* _PROBLEM STATEMENT_:
Set down each line of the listing exactly as it reads.

*** EXERCISE INPUT ***

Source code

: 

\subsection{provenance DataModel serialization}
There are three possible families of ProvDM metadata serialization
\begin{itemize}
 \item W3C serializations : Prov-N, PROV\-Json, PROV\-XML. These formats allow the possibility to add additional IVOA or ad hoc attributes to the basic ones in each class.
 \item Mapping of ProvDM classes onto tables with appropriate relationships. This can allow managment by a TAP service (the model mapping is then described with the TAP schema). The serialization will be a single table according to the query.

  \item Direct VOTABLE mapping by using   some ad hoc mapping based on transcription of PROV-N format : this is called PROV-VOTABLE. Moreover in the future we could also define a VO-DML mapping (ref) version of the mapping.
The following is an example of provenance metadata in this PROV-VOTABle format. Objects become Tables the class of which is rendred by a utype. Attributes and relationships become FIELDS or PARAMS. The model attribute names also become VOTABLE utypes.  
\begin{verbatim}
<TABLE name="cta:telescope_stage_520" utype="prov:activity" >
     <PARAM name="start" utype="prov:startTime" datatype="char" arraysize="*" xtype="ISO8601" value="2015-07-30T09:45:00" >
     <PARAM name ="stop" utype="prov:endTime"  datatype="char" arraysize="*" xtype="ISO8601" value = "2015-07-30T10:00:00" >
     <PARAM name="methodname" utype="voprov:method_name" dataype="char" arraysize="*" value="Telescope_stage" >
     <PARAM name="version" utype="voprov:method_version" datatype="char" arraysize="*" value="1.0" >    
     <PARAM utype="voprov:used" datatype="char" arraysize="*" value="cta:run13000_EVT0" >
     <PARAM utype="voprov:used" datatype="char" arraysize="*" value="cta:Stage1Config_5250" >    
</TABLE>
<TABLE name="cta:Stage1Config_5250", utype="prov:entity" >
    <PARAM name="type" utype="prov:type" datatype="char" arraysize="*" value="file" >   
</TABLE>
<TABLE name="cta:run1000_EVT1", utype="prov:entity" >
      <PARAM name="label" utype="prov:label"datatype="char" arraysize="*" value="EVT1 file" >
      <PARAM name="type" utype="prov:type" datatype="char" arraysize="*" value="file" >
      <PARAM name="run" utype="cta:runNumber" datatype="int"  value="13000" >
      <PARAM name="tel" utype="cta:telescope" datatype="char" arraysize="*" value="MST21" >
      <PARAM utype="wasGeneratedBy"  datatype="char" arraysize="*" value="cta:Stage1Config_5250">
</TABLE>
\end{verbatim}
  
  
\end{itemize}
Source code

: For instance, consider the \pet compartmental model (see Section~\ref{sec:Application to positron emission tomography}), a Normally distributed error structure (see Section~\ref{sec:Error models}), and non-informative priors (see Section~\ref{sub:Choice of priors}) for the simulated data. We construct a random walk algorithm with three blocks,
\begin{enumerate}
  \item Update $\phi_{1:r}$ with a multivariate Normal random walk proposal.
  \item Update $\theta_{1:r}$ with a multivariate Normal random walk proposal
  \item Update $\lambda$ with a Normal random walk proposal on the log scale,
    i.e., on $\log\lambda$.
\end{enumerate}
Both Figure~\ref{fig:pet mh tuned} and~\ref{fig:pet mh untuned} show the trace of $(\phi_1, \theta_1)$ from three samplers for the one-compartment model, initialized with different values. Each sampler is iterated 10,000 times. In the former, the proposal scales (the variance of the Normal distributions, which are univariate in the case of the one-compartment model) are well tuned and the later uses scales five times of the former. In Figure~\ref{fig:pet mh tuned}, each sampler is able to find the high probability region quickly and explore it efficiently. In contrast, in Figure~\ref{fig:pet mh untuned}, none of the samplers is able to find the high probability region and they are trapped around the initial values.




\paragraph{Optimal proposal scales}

*** End of EXERCISE INPUT ***

* _RESULT FOR THIS TASK_:
Source code

: 

\subsection{provenance DataModel serialization}
There are three possible families of ProvDM metadata serialization
\begin{itemize}
 \item W3C serializations : Prov-N, PROV\-Json, PROV\-XML. These formats allow the possibility to add additional IVOA or ad hoc attributes to the basic ones in each class.
 \item Mapping of ProvDM classes onto tables with appropriate relationships. This can allow managment by a TAP service (the model mapping is then described with the TAP schema). The serialization will be a single table according to the query.

  \item Direct VOTABLE mapping by using   some ad hoc mapping based on transcription of PROV-N format : this is called PROV-VOTABLE. Moreover in the future we could also define a VO-DML mapping (ref) version of the mapping.
The following is an example of provenance metadata in this PROV-VOTABle format. Objects become Tables the class of which is rendred by a utype. Attributes and relationships become FIELDS or PARAMS. The model attribute names also become VOTABLE utypes.  
\begin{verbatim}
<TABLE name="cta:telescope_stage_520" utype="prov:activity" >
     <PARAM name="start" utype="prov:startTime" datatype="char" arraysize="*" xtype="ISO8601" value="2015-07-30T09:45:00" >
     <PARAM name ="stop" utype="prov:endTime"  datatype="char" arraysize="*" xtype="ISO8601" value = "2015-07-30T10:00:00" >
     <PARAM name="methodname" utype="voprov:method_name" dataype="char" arraysize="*" value="Telescope_stage" >
     <PARAM name="version" utype="voprov:method_version" datatype="char" arraysize="*" value="1.0" >    
     <PARAM utype="voprov:used" datatype="char" arraysize="*" value="cta:run13000_EVT0" >
     <PARAM utype="voprov:used" datatype="char" arraysize="*" value="cta:Stage1Config_5250" >    
</TABLE>
<TABLE name="cta:Stage1Config_5250", utype="prov:entity" >
    <PARAM name="type" utype="prov:type" datatype="char" arraysize="*" value="file" >   
</TABLE>
<TABLE name="cta:run1000_EVT1", utype="prov:entity" >
      <PARAM name="label" utype="prov:label"datatype="char" arraysize="*" value="EVT1 file" >
      <PARAM name="type" utype="prov:type" datatype="char" arraysize="*" value="file" >
      <PARAM name="run" utype="cta:runNumber" datatype="int"  value="13000" >
      <PARAM name="tel" utype="cta:telescope" datatype="char" arraysize="*" value="MST21" >
      <PARAM utype="wasGeneratedBy"  datatype="char" arraysize="*" value="cta:Stage1Config_5250">
</TABLE>
\end{verbatim}
  
  
\end{itemize}
Source code

: For instance, consider the \pet compartmental model (see Section~\ref{sec:Application to positron emission tomography}), a Normally distributed error structure (see Section~\ref{sec:Error models}), and non-informative priors (see Section~\ref{sub:Choice of priors}) for the simulated data. We construct a random walk algorithm with three blocks,
\begin{enumerate}
  \item Update $\phi_{1:r}$ with a multivariate Normal random walk proposal.
  \item Update $\theta_{1:r}$ with a multivariate Normal random walk proposal
  \item Update $\lambda$ with a Normal random walk proposal on the log scale,
    i.e., on $\log\lambda$.
\end{enumerate}
Both Figure~\ref{fig:pet mh tuned} and~\ref{fig:pet mh untuned} show the trace of $(\phi_1, \theta_1)$ from three samplers for the one-compartment model, initialized with different values. Each sampler is iterated 10,000 times. In the former, the proposal scales (the variance of the Normal distributions, which are univariate in the case of the one-compartment model) are well tuned and the later uses scales five times of the former. In Figure~\ref{fig:pet mh tuned}, each sampler is able to find the high probability region quickly and explore it efficiently. In contrast, in Figure~\ref{fig:pet mh untuned}, none of the samplers is able to find the high probability region and they are trapped around the initial values.




\paragraph{Optimal proposal scales}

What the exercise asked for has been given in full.